Dear Editor,
This is a letter of appeal to GAWU in particular. I ask who are your constituents and who are the biggest losers in this entire period in the West Demerara sugar industry? From my point of view, the answer to both of these questions remains the workers. If this is the case then we must look at Guysuco from a human development angle but with a heavy dose of financial analysis. This is not politics.
If one is to observe the above figures from a financial perspective, Wales Sugar Estate (WSE) should have been closed years ago. WSE should have been closed since 2008. But the sugar industry is not about pure profit and loss; it is a “country within a country” with its own socio-economic structure. Therefore, we must all be grateful to the past PPP and present Coalition governments for pumping billions of dollars of taxpayers’ money into the sugar industry in an attempt to artificially keep WSE open for eight additional years. But it is time to take WSE off the life support machine come the end of 2016.

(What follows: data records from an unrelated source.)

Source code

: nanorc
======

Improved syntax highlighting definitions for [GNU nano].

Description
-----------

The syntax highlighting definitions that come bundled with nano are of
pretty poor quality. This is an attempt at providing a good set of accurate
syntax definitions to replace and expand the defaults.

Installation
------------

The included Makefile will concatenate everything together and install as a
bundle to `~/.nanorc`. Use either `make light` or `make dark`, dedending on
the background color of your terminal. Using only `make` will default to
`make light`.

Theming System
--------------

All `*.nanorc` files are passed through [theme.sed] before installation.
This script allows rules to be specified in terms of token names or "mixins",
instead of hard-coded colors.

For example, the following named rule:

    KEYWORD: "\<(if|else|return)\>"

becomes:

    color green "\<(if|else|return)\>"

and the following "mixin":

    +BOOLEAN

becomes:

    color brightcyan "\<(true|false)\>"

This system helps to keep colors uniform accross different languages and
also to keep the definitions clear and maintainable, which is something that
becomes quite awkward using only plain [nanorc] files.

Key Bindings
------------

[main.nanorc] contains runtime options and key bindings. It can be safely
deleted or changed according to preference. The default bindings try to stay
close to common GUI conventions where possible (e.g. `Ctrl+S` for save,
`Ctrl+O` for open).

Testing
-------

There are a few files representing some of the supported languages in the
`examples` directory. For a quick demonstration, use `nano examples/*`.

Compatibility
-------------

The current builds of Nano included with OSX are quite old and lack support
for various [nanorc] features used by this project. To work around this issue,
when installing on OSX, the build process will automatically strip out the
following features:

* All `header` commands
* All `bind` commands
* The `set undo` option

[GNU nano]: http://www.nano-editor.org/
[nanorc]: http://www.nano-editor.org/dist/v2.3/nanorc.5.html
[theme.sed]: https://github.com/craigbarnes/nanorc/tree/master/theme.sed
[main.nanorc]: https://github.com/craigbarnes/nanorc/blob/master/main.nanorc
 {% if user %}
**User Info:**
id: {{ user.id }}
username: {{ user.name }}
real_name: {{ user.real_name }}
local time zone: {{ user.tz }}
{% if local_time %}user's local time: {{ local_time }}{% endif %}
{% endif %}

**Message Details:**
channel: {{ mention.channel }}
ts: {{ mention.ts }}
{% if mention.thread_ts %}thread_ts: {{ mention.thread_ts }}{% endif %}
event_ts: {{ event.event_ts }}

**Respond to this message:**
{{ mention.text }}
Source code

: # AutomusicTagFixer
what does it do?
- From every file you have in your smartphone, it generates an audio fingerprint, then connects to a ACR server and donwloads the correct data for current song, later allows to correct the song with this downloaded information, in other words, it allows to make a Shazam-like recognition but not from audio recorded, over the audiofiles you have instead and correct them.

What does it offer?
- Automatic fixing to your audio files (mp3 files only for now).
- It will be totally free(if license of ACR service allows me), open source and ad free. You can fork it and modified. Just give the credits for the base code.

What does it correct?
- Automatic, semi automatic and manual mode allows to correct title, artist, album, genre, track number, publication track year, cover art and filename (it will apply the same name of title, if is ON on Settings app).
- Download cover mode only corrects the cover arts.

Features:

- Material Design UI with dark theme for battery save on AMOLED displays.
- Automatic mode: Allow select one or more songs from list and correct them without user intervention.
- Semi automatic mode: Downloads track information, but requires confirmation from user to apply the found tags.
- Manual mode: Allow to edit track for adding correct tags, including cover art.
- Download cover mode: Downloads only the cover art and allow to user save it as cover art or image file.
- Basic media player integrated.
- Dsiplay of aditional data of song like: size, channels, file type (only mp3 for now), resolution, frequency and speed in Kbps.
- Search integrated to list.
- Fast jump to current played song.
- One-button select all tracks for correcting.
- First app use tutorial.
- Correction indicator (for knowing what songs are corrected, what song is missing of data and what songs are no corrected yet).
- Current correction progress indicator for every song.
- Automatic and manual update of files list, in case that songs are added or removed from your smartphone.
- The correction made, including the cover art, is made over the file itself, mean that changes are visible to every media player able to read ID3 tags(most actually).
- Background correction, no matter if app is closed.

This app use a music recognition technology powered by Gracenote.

The risks are too much and if one observes the recommendations of the Parvatan Commission – it is privatization. But “privatization of Guysuco” translates into “death to the sugar industry”. So what is the end game here Mr. Komal Chand, saving WSE and destroying Guysuco or saving Guysuco but ensuring the best severance packages are secure for the WSE workers? There is still much sugar life in estates like Albion and Blairmont. Why not give them a fighting chance Mr. Komal Chand?
So the focus for the next 12 months should not be on making this WSE issue into a political circus. It is the duty of GAWU to ensure that the Leadership Team in Guysuco and the Ministry of Agriculture treat those workers of WSE identified for severance and the affected residents in the Wales/Patentia/Canal Polder areas, with consideration and compassion.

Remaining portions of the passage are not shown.